Plusieurs protocoles pourraient être menés en parallèle
Lancé par l’Inserm, avec l’AP-HP, le premier essai clinique présenté par Covireivac devrait être un essai de phase 2 (les tests de vaccins comptent trois phases jusqu’à la mise sur le marché), centré sur les sujets âgés, dont le système immunitaire est généralement affaibli. « Avant de vacciner les personnes les plus âgées, nous voulons pouvoir étudier la réponse immunitaire obtenue avec ces vaccins sur cette population, qui est la plus à risque de formes graves et de décès », développe Mme Launay.Pour ce faire, Covireivac va mobiliser 200 participants, qui seront répartis en deux catégories : une centaine de personnes âgées de plus de 70 ans, et un groupe contrôle plus jeune. Tous seront vaccinés par le même candidat vaccin. Des prises de sang régulières permettront de comparer la réponse des deux groupes. Si plusieurs industriels acceptent de jouer le jeu, différentes études (une par vaccin) pourraient être lancées sur ce modèle.

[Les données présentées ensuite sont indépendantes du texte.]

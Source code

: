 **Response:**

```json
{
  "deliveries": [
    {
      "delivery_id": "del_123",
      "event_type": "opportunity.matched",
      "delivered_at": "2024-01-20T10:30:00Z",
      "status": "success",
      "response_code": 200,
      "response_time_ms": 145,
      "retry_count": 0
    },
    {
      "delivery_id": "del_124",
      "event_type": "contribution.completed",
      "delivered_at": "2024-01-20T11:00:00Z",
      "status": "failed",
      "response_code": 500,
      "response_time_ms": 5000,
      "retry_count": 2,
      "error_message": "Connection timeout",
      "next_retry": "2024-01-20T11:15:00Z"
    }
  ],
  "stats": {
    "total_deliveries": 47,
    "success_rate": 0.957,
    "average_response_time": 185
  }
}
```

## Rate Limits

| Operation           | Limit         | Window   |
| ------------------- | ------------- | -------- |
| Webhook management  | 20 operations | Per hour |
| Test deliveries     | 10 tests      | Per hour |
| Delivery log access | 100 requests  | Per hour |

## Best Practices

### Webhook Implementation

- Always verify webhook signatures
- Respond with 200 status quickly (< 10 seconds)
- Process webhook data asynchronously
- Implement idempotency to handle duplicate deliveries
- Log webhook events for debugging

C’est pour le second type d’essais cliniques que la plate-forme a besoin d’un nombre de volontaires inédit pour la France. Ces essais de phase 3 sont « à promotion industrielle » : la personne morale qui en prend la responsabilité et en assume le financement n’est pas une entité publique, mais un industriel. Là encore, si non pas un, mais deux ou trois laboratoires souhaitaient mener une partie de leurs essais de phase 3 dans l’Hexagone, plusieurs protocoles pourraient être menés en parallèle (sans comparaison possible entre les candidats vaccins, les fabricants refusant en général d’être mesurés à leurs concurrents par le biais des essais cliniques avant la mise sur le marché). L’objectif de ces études est de déterminer si le vaccin est sûr et protège de la maladie. Tous les participants se verront administrer une ou deux doses qui correspondront soit au candidat vaccin, soit à un placebo. Aucun d’entre eux, ni les médecins chargés de leur suivi d’ailleurs, ne sauront qui a reçu quoi. C’est le principe des études « randomisées en double aveugle » adopté pour les phases 3.
Surveillés pendant plus d’un an, les volontaires seront pris en charge en cas d’effets indésirables, dont la survenue peut exceptionnellement conduire à la suspension de l’essai. A l’arrivée, l’efficacité du vaccin sera calculée en comparant le nombre d’infections dans les deux groupes. « Pour le Covid-19, aucun essai de phase 3 n’a encore été réalisé en France, car quand les laboratoires étaient prêts, la circulation du virus n’était pas suffisante. La situation est en train de changer », analyse Mme Launay. Les résultats de l’ensemble des essais de Covireivac seront communiqués aux autorités de santé, qui s’en serviront comme base pour leurs recommandations de vaccination.
Malgré la défiance qui entoure les vaccins en France, la plate-forme a déjà reçu de nombreuses sollicitations de la part de volontaires ayant entendu parler du projet. La réglementation française interdisant la rémunération dans le cadre d’essais cliniques, les volontaires de Covireivac seront simplement défrayés et indemnisés, de quelques dizaines à 200 ou 300 euros.